Приведем еще один факт, носящий скорее фольклорный и полуофициальный характер: существовали некие организации, куда входили исключительно юноши. Хорошо известны объединения молодых людей (collegia juvenum) в греческих регионах Империи, существовали подобные организации и в ее латинской части, и, хотя точная их роль остается до конца невыясненной, вполне очевидно, что, при их несомненной многочисленности и активности, они должны были где–то размещаться. Юноши, входившие в такого рода объединения, занимались атлетикой, фехтованием, псовой охотой; группы молодых людей появлялись на аренах амфитеатров, где сражались с дикими зверями, вызывая бурный восторг соотечественников. К сожалению, их деятельность не ограничивалась весьма похвальной физической активностью, доставшейся в наследство от милого сердцу греков атлетического воспитания: пользуясь своей многочисленностью и официальным статусом, они устраивали общественные беспорядки. В Риме золотой молодежи дозволялось участвовать в уличных разбоях: ночью банды молодчиков выходили на улицы, чтобы поколотить случайного прохожего, потискать горожанку, разгромить торговую лавку. И юный Нерон не пренебрегал подобной привилегией, да так увлеченно, что однажды едва не был избит сенатором, который среди напавших на него юнцов не узнал молодого императора; молодые люди, по–видимому, были уверены, что имеют право на подобные шалости. «Возвращайся с ужина как можно скорее, поскольку город отдан на разграбление юношам из лучших семей», — читаем мы в одном латинском романе. Те же молодые люди были самыми рьяными болельщиками популярных среди публики гладиаторов и возничих, причем кипение спортивных страстей выливалось иногда в самые настоящие баталии. «Иногда те, кого обычно называют Юными, — пишет один юрист, — в некоторых городах становятся на трибунах слишком шумными болельщиками: если вина их ограничивается только этим, они получают выговор от прокуратора, если же проступок повторится, их следует высечь и потом отпустить».

Таковы преимущества молодости и исключительные права молодежных групп.

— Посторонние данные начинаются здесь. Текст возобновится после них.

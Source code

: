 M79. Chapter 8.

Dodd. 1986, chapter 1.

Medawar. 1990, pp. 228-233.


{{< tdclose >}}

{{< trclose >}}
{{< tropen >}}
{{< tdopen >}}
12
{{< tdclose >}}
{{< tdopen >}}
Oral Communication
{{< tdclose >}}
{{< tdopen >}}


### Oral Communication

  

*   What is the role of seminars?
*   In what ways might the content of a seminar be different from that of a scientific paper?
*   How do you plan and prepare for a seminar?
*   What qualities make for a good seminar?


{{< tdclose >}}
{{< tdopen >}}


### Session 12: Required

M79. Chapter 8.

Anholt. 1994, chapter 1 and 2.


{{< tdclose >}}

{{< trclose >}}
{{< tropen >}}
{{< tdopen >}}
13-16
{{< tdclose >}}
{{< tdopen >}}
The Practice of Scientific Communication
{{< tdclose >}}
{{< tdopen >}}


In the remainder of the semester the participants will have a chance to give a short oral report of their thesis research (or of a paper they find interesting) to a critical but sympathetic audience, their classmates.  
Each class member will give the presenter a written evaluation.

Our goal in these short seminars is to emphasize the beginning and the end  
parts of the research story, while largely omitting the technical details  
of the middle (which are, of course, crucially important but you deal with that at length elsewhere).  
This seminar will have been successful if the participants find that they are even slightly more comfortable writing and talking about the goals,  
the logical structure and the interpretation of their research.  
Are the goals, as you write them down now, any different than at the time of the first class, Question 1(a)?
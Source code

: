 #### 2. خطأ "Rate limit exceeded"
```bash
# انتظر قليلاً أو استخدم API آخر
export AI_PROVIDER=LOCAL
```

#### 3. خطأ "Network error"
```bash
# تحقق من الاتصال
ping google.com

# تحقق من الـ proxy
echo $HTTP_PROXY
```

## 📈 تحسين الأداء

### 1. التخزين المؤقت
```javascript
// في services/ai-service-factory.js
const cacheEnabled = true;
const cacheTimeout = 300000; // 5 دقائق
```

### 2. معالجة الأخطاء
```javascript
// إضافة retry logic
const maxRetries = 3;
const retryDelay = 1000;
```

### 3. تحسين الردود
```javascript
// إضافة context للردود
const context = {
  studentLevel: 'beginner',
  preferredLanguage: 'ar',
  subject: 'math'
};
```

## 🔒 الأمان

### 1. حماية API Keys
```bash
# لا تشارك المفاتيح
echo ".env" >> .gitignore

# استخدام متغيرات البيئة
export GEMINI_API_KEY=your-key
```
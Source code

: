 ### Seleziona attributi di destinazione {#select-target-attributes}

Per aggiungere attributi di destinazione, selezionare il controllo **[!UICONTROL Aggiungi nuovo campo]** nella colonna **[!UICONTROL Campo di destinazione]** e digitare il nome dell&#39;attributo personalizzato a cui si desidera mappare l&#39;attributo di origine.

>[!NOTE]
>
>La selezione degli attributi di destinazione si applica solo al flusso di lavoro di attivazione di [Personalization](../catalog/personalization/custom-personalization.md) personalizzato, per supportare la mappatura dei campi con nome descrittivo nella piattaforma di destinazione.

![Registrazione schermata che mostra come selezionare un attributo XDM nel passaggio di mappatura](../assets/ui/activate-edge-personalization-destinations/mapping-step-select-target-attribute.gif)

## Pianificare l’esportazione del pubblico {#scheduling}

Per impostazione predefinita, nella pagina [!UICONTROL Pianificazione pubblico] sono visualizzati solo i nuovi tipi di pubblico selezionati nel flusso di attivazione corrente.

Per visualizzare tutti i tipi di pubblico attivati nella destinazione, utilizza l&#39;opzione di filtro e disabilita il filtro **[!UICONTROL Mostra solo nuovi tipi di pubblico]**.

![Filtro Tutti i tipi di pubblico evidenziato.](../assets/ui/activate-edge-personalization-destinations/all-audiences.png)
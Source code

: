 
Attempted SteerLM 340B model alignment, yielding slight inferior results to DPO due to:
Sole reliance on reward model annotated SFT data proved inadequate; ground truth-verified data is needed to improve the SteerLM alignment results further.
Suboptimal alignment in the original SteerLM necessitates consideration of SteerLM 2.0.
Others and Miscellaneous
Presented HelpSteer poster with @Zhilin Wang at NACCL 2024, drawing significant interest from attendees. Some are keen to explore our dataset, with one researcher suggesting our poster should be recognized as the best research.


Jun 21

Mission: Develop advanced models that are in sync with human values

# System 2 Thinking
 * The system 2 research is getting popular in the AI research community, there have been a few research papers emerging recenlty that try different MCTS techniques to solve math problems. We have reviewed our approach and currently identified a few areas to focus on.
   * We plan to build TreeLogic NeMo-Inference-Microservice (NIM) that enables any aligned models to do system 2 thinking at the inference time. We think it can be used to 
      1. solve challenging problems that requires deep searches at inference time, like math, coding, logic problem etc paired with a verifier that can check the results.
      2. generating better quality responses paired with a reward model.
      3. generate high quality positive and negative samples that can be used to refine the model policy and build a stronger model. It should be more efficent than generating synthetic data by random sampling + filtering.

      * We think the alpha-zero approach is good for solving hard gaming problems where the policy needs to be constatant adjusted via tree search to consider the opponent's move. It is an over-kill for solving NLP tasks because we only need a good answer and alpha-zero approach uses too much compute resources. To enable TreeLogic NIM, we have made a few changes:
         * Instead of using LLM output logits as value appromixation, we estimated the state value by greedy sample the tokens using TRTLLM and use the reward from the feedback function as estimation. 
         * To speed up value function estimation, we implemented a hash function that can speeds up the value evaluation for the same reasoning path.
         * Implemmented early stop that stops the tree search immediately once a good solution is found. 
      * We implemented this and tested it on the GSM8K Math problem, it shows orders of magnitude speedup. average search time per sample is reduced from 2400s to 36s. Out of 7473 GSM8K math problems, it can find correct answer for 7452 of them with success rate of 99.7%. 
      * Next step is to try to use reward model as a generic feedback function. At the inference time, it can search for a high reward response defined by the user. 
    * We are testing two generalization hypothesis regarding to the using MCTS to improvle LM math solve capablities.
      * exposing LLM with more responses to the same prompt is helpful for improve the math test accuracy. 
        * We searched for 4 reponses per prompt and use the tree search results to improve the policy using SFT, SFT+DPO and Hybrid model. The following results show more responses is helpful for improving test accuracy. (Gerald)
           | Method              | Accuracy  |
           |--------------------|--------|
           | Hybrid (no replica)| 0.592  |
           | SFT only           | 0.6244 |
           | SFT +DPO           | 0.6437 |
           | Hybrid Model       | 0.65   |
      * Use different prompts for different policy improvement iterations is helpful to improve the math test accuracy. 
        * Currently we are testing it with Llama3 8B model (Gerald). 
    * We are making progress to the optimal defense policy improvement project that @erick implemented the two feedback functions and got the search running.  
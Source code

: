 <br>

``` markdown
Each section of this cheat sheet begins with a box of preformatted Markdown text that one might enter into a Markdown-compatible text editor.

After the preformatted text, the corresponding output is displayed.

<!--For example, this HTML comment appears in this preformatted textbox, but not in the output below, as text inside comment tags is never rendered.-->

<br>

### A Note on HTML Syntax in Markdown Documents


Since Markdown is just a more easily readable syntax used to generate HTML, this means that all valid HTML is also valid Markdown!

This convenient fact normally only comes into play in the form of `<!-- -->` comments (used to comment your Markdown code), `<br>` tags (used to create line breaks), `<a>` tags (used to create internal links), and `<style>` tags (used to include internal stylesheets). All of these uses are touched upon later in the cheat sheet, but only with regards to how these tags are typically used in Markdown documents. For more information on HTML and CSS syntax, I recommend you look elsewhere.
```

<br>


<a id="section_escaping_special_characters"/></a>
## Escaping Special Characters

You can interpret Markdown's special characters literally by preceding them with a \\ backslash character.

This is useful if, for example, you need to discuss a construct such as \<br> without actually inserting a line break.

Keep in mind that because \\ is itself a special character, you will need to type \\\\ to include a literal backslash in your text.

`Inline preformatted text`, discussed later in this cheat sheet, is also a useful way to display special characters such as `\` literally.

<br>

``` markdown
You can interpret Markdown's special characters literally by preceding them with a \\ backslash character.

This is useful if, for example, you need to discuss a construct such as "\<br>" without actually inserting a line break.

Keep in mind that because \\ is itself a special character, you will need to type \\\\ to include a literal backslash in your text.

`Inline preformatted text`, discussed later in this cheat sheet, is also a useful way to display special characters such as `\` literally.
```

К моменту вступления в брак все любовные похождения прекращаются: во всяком случае, так утверждают поэты, сочиняющие эпиталамы; в своих свадебных песнях они безо всякого стеснения упоминают о прошлой распутной жизни юного супруга, уверяя, что благодаря исключительной красоте невесты всем его шалостям отныне и навсегда приходит конец.

Такой была римская мораль изначально, однако в течение II века н. э. постепенно распространяется мораль новая, которая, обретя основу в фантазиях медиков (не будем забывать, что античная медицина была наукой почти столь же серьезной, что и медицина времен Мольера), положила всему этому конец. Новая мораль призывала ограничить любовь браком, даже если речь шла о юношах, и убеждала родителей беречь сыновей от потери невинности вплоть до женитьбы. Любовь, конечно, не грех, а удовольствие, но только удовольствие опасное, наподобие алкоголя. Поэтому для здоровья будет лучше, если употреблять эту радость человек станет умеренно, а разумнее всего было бы и вовсе от нее отказаться, как от вредной привычки. И это не пуританство, а гигиена. Удовольствия в браке — совсем другое дело: они соответствуют гражданским устоям и естественной природе брака и, следовательно, являются обязанностью. Германцы, которых Тацит называет детьми природы, поздно узнавали любовь, и это хорошо, поскольку их молодые силы не истощались раньше времени, как это происходит у нас, римлян. Философы, рационализаторы по призванию, поддерживают это начинание; один из них пишет: «В том, что касается удовольствий в любви, нужно, насколько это возможно, сохранить чистоту до брака»; Марк Аврелий, император и философ, будет гордиться тем, что «сохранил цветок своей юности, не поддался мужским желаниям слишком рано и воздерживался даже дольше нужного»; он не прикасался ни к своему рабу Теодоту, ни к своей служанке Бенедикте, если даже ему этого и хотелось. Мастурбации также следовало избегать, и не только из–за того, что она истощает силы, но еще и потому, что она вызывает слишком раннее половое созревание, скоротечное и незавершенное.